Bordel 1900 affirme une nouvelle brillance plus explicite et déterminée ; qui exige de l’instrument un jeu à la fois percussif et agile, plein de caractère. De fait rien à voir avec les vapeurs plus éthérées et le parfum d’une langueur plus insaisisable de Café 1930… épisode social, très parisien : encore la preuve de l’inspiration de Piazzolla quand il s’agit d’évoquer l’ambiance et l’urbanité françaises, spécifiquement parisiennes.

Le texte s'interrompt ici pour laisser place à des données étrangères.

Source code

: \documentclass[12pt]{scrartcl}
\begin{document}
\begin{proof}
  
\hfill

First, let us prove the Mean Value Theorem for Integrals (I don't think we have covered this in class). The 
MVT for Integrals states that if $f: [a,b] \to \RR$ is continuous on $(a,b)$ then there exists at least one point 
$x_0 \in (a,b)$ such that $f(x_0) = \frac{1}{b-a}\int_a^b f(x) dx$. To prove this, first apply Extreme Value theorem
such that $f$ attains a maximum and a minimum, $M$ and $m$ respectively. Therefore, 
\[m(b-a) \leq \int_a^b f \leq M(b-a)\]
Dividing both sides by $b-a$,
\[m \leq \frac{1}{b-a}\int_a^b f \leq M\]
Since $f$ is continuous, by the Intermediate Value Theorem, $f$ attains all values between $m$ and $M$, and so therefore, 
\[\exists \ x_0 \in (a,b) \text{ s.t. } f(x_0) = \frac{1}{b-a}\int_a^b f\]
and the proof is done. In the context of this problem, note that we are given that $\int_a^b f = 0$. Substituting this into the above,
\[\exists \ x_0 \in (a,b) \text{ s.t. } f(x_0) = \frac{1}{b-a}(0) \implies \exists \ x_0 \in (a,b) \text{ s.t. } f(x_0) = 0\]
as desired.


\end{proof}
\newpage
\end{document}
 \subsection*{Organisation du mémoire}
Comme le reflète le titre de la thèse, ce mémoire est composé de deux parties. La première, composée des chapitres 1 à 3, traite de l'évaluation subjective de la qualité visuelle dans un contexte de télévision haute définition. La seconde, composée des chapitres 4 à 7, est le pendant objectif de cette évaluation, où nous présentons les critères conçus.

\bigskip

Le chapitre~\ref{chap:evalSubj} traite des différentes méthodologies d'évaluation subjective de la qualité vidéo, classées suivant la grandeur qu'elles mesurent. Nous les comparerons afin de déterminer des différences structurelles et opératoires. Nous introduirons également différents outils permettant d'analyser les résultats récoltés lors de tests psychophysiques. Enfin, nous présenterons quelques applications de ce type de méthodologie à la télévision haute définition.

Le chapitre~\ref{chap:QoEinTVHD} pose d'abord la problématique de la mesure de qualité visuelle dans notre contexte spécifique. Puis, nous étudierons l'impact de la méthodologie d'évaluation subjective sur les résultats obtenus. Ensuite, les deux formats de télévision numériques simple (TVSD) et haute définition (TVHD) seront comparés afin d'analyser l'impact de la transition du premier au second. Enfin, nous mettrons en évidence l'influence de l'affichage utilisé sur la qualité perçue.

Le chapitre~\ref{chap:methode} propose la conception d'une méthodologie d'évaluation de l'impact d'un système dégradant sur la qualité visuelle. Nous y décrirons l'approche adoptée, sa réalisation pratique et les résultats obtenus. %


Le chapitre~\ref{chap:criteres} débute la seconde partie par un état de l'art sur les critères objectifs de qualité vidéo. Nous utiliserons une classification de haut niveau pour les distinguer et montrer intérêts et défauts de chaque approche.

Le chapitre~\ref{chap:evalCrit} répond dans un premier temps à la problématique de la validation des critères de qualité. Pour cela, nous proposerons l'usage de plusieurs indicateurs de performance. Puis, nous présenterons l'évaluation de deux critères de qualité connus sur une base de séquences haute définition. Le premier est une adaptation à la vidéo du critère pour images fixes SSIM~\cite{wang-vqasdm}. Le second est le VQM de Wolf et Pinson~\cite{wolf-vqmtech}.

Rêves intérieurs, complicité élective : Piazzolla da camera
Plage 8, fleuron de l’inspiration de Piazzola, l’Ave Maria qui vient d’être abordé par le violoncelliste Christian-Pierre La Marca (transposition remarquable du compositeur et guitariste Samuel Strouk) dans son excellent album titre CANTUS, CLIC de classiquenews de mai 2016, s’impose ici aussi par son opulence secrète d’une absolue pudeur, caractère que relève le clarinettiste avec une belle sensibilité, à la fois rêveuse et lointaine, comme subtilement absente. Aucun doute, la mélancolie Piazzollienne est toute entière recueillie dans cette mélodie de presque 6mn dont l’instrument à anche souligne par ses couleurs empruntées / inspirées du bandonéon surtout, la vocalità souple et veloutée.
A travers le parcours du programme entier, on note la superbe gradation, progressivement, dans les replis de l’âme pensive, divagations de plus en plus introspectives, précisément dans les deux derniers épisodes, lesquels déploient une suggestion magicienne, toute enivrée : Milonga en ré, surtout Aire de la zamba niña, dont l’apaisement affectionne presque la fluidité d’une berceuse… La complicité de plus en plus convaincante et séductrice des deux instrumentistes visiblement dans le même esprit… d’une évanescence légère, délicieusement chaloupée, éclaire ce que le trop court texte d’introduction, – et presque sybillin, évoque avec justesse : l’émotivité affleurante d’un Piazzolla chambriste, aux secrets enfouis (intimes?), plutôt dramatiques. L’entente des deux solistes, – la pianiste sur son seul clavier ; le clarinettiste changeant d’instruments selon le caractère de chaque pièce-, gagne peu à peu en économie, intensité, profondeur. Accord total, rêverie croissante. Donc CLIC de CLASSIQUENEWS.
CD, compte rendu critique. Piazzolla : Une histoire de tango (Florent Héau, clarinettes – Marcela Roggeri, piano) — enregistré à Paris en mars 2015 / 1 cd Klarthe 015 — durée : 54 mn. CLIC de CLASSIQUENEWS de juin 2016.